■ Exercise prompt
Copy each line below in which the word "some" occurs.

■ Recorded data
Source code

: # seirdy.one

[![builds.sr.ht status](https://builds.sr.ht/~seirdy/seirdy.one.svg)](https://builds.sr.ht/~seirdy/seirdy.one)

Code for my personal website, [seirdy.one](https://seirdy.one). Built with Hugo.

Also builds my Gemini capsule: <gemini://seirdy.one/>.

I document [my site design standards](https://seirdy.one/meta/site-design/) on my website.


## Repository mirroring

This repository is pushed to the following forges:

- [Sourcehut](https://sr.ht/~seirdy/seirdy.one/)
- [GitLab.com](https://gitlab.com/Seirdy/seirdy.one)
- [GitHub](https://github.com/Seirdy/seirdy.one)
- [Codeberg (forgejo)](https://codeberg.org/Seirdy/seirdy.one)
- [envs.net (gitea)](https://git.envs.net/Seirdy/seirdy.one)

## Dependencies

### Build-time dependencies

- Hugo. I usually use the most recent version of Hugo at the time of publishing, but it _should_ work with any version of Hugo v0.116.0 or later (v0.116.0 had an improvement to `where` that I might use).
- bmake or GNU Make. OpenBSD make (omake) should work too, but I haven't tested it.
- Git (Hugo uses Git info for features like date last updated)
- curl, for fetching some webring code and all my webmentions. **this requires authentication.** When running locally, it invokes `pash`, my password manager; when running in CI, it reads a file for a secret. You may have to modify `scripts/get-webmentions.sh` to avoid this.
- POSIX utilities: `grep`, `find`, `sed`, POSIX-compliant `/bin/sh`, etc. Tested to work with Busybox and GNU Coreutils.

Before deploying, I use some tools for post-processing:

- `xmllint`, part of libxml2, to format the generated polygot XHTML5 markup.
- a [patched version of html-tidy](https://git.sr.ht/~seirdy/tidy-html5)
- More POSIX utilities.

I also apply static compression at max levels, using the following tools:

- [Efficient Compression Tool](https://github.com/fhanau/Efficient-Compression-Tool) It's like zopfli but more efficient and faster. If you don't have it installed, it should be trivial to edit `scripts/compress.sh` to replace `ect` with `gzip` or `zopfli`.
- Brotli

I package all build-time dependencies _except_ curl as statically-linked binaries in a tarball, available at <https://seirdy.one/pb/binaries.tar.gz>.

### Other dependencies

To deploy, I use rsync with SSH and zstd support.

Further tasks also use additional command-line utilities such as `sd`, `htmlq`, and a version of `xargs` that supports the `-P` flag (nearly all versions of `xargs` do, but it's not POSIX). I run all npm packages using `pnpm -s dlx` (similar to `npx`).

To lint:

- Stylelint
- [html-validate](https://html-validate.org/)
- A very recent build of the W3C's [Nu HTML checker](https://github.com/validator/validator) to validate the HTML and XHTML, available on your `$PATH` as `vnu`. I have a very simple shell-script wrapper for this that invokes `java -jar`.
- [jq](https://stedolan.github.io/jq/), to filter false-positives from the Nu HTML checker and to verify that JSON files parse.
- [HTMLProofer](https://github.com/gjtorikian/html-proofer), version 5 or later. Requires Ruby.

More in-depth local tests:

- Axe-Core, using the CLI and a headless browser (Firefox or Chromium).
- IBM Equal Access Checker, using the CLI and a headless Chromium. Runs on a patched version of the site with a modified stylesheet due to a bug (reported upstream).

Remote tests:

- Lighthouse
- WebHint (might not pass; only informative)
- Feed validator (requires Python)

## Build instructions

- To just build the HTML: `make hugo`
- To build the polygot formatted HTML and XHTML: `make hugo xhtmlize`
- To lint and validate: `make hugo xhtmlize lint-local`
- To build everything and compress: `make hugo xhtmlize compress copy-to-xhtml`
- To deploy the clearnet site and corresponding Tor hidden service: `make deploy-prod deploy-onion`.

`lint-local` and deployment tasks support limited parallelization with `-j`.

---

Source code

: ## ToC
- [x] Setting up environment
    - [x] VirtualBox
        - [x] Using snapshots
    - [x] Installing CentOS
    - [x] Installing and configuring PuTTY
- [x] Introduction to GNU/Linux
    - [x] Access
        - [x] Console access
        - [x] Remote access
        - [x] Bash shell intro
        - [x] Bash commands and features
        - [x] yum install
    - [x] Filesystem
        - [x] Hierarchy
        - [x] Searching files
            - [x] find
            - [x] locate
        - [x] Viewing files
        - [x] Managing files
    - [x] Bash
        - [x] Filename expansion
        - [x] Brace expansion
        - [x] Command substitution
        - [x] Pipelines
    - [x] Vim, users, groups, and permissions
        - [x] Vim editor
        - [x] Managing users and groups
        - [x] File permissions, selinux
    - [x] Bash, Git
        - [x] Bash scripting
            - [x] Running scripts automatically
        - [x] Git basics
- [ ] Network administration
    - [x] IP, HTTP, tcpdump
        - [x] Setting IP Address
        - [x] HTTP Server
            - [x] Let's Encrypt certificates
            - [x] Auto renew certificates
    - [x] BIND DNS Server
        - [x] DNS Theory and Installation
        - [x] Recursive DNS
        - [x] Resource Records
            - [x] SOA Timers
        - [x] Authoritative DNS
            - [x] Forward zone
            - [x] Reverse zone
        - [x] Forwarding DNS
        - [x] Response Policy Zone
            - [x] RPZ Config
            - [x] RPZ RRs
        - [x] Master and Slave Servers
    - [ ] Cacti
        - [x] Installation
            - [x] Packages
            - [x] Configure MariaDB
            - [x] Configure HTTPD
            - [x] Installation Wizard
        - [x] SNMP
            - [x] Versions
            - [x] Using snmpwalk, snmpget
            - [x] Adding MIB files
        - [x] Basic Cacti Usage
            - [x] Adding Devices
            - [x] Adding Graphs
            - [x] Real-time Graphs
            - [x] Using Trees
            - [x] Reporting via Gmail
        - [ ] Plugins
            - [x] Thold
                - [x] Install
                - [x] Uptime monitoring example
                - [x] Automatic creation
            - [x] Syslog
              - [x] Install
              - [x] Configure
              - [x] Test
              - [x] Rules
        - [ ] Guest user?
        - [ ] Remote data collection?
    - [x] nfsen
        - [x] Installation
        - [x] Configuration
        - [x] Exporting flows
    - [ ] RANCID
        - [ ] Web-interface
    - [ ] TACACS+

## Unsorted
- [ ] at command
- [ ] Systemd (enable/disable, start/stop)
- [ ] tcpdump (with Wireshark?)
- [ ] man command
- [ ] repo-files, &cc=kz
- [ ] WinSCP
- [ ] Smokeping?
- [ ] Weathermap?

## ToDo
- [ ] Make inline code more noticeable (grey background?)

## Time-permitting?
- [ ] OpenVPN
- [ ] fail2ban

■ Solution to the exercise
- curl, for fetching some webring code and all my webmentions. **this requires authentication.** When running locally, it invokes `pash`, my password manager; when running in CI, it reads a file for a secret. You may have to modify `scripts/get-webmentions.sh` to avoid this.
Before deploying, I use some tools for post-processing:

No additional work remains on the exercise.